==== LISTED ENTRIES ====

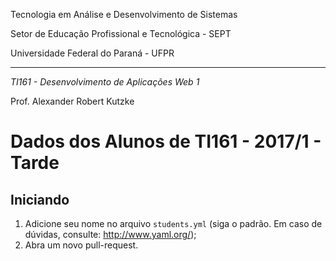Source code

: Tecnologia em Análise e Desenvolvimento de Sistemas

Setor de Educação Profissional e Tecnológica - SEPT

Universidade Federal do Paraná - UFPR

---

*TI161 - Desenvolvimento de Aplicações Web 1*

Prof. Alexander Robert Kutzke

# Dados dos Alunos de TI161 - 2017/1 - Tarde

## Iniciando

1. Adicione seu nome no arquivo `students.yml` (siga o padrão. Em caso de dúvidas, consulte: http://www.yaml.org/);
2. Abra um novo pull-request.
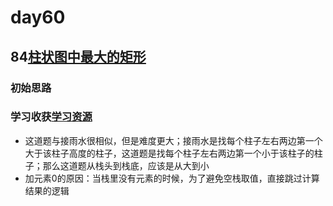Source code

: # day60
## 84[柱状图中最大的矩形](https://leetcode.cn/problems/largest-rectangle-in-histogram/)
### 初始思路
### 学习收获[学习资源](https://programmercarl.com/0084.%E6%9F%B1%E7%8A%B6%E5%9B%BE%E4%B8%AD%E6%9C%80%E5%A4%A7%E7%9A%84%E7%9F%A9%E5%BD%A2.html#%E6%9A%B4%E5%8A%9B%E8%A7%A3%E6%B3%95)
  - 这道题与接雨水很相似，但是难度更大；接雨水是找每个柱子左右两边第一个大于该柱子高度的柱子，这道题是找每个柱子左右两边第一个小于该柱子的柱子；那么这道题从栈头到栈底，应该是从大到小
  - 加元素0的原因：当栈里没有元素的时候，为了避免空栈取值，直接跳过计算结果的逻辑
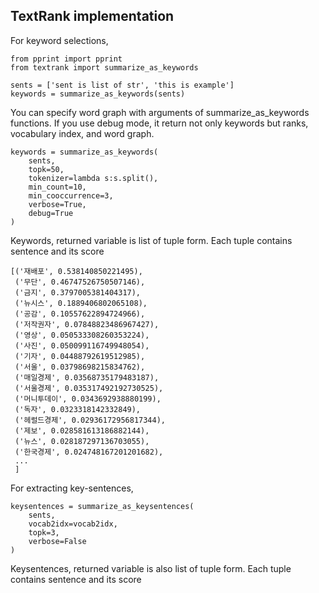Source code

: ## TextRank implementation

For keyword selections, 

	from pprint import pprint
	from textrank import summarize_as_keywords

	sents = ['sent is list of str', 'this is example']
	keywords = summarize_as_keywords(sents)

You can specify word graph with arguments of summarize_as_keywords functions. If you use debug mode, it return not only keywords but ranks, vocabulary index, and word graph.

	keywords = summarize_as_keywords(
	    sents,
	    topk=50,
	    tokenizer=lambda s:s.split(),
    	min_count=10,
    	min_cooccurrence=3,
    	verbose=True,
    	debug=True
    )

Keywords, returned variable is list of tuple form. Each tuple contains sentence and its score

	[('재배포', 0.538140850221495),
	 ('무단', 0.46747526750507146),
	 ('금지', 0.3797005381404317),
	 ('뉴시스', 0.1889406802065108),
	 ('공감', 0.10557622894724966),
	 ('저작권자', 0.07848823486967427),
	 ('영상', 0.050533308260353224),
	 ('사진', 0.050099116749948054),
	 ('기자', 0.04488792619512985),
	 ('서울', 0.03798698215834762),
	 ('매일경제', 0.03568735179483187),
	 ('서울경제', 0.035317492192730525),
	 ('머니투데이', 0.0343692938880199),
	 ('독자', 0.0323318142332849),
	 ('헤럴드경제', 0.02936172956817344),
	 ('제보', 0.028581613186882144),
	 ('뉴스', 0.028187297136703055),
	 ('한국경제', 0.024748167201201682),
	 ...
	 ]

For extracting key-sentences, 

	keysentences = summarize_as_keysentences(
	    sents,
	    vocab2idx=vocab2idx,
	    topk=3,
	    verbose=False
	)

Keysentences, returned variable is also list of tuple form. Each tuple contains sentence and its score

====

▸ PROBLEM TO WORK ON
Report all lines of the data that include the word "debug".

▸ COMPLETED TASK
You can specify word graph with arguments of summarize_as_keywords functions. If you use debug mode, it return not only keywords but ranks, vocabulary index, and word graph.
    	debug=True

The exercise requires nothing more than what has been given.